The city of Shawnee issued an apology saying they “apologize for the concern or frustration involved with the parade entry.
“What happened yesterday was clear that we probably need some set guidelines, so moving forward we have kind of a set of rules to say this is what’s okay, and this is what’s not,” Julie Breithaupt, a communications manager with the City of Shawnee, said.
Breithaupt said they received feedback from the community at the event, and on social media. Some said they liked what Kobach did, but others expressed fear.
“We in no way want them to come to these community events and have them feel unsafe, and that was certainly not the intent of any of our community events,” Breithaupt added.
Nothing was mentioned about the armed color guard that was also a part of the parade.
Kobach tweeted about the event, writing “had a blast riding in the Old Shawnee Days Parade in this souped-up jeep with a replica gun. Those who want to restrict the right to keep and bear arms are deeply misguided. The only thing that stops a bad guy with a gun is a good guy with a gun.”

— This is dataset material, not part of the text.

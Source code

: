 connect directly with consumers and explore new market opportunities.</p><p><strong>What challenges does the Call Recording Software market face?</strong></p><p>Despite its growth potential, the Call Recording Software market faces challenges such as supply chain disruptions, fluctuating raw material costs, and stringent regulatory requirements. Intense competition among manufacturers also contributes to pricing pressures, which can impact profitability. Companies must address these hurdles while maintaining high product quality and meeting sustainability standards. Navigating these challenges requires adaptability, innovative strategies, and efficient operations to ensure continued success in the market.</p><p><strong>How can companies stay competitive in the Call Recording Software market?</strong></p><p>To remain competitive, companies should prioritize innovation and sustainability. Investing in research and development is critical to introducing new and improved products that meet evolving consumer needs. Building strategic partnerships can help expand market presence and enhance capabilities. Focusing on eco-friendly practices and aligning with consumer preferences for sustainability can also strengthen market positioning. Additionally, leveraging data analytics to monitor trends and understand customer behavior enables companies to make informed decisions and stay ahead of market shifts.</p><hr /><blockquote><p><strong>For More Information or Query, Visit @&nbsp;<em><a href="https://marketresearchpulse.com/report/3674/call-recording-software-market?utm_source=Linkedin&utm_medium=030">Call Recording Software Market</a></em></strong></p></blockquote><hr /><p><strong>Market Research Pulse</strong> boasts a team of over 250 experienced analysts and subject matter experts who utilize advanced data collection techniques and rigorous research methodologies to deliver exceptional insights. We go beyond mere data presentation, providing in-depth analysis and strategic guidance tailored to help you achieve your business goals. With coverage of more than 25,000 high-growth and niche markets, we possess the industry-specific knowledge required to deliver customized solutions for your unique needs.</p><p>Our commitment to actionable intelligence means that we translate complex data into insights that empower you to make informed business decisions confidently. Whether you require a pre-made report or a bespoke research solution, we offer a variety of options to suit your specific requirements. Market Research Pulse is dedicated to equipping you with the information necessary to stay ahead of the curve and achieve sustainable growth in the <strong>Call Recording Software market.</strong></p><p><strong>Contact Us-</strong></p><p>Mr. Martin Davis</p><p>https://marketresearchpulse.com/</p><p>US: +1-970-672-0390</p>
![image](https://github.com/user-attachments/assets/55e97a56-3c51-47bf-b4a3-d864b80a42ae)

“We really strive to be all inclusive. We want everybody to feel comfortable to be here whether they’re a political candidate, or your next door neighbor who’s in tae kwon do. We want them all to feel like they could all be in the Old Shawnee Days parade,” Breithaupt said.
Breithaupt said she doesn’t know what the new guidelines would be, and that is something on which city officials will have to work with their attorneys.
Kobach later appeared on Fox News, saying his parade entry symbolized the military, the 2nd Amendment and America’s strength, and that for most people it is the “perfect parade vehicle.” He said the crowd reaction was “overwhelmingly positive. I’ve been in dozens of parades, and never had so much positive reaction.”
When Fox host Brian Kilmeade asked him why he thought some people on the left reacted so negatively, Kobach called it a “snowflake meltdown,” and said that they were trying to make guns “socially unacceptable” and unwelcome in parades. He said he hoped people would push back against that idea and say “that’s not the country we are.” He said the response from city officials represented a “sad state of affairs,” and that they should have responded with “There’s nothing wrong with a firearm and he had every right to bring it.”
“I’ll be taking it to other parades as well,” Kobach said.
Kilmeade then asked “So you’re not going to stop here?”
“We’re not backing down,” Kobach quickly replied.
Kobach, a Kansas gubernatorial candidate, is a defender of gun-rights and a strong supporter of funding the nation’s military and veterans benefits.
No word yet if Shawnee will ban Memorial Day, which of course, is a holiday to honor those who used such equipment and often gave their lives for the freedom to display it in a parade.